Since the replica virtual machine and the original virtual machine are often in different network environments, completely copying the network configuration of the original virtual machine to the replica virtual machine may result in network connection issues in the target cluster's environment. By configuring network mapping rules, the VM network of the original virtual machine can be mapped to the corresponding VM network in the target cluster, ensuring that the replica virtual machine is normally connected to the network.

IP mapping

A configuration rule designed to solve the problem of IP address mismatch between the original virtual machine and the replica virtual machine in different network environments.

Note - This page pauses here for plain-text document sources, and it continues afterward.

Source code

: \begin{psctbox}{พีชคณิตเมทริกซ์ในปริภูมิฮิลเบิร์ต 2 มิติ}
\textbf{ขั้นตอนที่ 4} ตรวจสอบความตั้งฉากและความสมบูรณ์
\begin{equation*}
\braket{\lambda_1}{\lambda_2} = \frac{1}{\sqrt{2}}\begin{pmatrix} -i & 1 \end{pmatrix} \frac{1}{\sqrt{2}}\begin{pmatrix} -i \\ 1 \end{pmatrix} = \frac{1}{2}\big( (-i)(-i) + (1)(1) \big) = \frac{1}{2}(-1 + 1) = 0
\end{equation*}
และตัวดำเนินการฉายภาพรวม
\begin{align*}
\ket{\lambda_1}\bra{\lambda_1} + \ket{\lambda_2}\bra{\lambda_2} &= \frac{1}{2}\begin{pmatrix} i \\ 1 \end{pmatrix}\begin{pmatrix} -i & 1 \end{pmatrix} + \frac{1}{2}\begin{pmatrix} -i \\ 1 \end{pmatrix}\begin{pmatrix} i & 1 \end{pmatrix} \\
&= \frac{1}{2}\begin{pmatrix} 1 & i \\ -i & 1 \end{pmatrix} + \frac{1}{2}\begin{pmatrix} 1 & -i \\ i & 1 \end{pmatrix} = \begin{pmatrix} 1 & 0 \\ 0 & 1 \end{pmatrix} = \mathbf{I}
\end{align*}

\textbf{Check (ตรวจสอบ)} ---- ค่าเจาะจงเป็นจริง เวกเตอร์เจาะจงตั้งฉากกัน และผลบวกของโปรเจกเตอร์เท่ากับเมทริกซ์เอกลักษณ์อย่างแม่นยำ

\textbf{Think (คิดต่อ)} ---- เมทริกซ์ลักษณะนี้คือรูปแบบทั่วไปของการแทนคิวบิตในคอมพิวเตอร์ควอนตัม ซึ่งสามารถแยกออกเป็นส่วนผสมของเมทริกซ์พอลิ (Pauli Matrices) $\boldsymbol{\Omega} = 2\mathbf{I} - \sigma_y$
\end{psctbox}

Since the replica virtual machine and the original virtual machine are often in different network environments, directly copying the IP address of the original virtual machine to the replica virtual machine may result in network connection issues in the target cluster. By configuring IP mapping rules, the replication service can automatically set the correct IP address, subnet mask, and gateway for the replica virtual machine during failover using Arcfra VMTools. This ensures that the replica virtual machine can provide services with the expected network configuration during failover without manually updating the IP address of the replica virtual machine. During failback, the replication service modifies the IP configuration of the original virtual machine to the IP configuration corresponding to the restore point selected at the time of failover.

ACOS cluster

The ACOS (Arcfra Cloud Operating System) cluster is a logical concept. In the production environment, a ACOS cluster consists of at least three nodes interconnected through a network.

AVE

AVE (Arcfra Virtualization Engine) refers to the KVM-based hypervisor used in the hyper-converged software when deploying ACOS directly on servers. Alongside essential functions like virtual machine lifecycle management, power operations, high availability, and cold or hot migration, ELF, when integrated with the storage component ABS (Arcfra Block Storage), offers advanced virtual machine services like sub-second snapshots, templates, and clones.

AVE is designed to be straightforward and user-friendly, allowing all operations within the ACOS hyper-converged cluster to be carried out seamlessly through AOC.

AOC

Arcfra Operation Center, which is Arcfra multi-cluster centralized resource management platform, designed to manage multiple Arcfra clusters and system services within and across data centers. The platform also provides complete and standard RESTful APIs and SDKs in multiple languages for managing the infrastructure.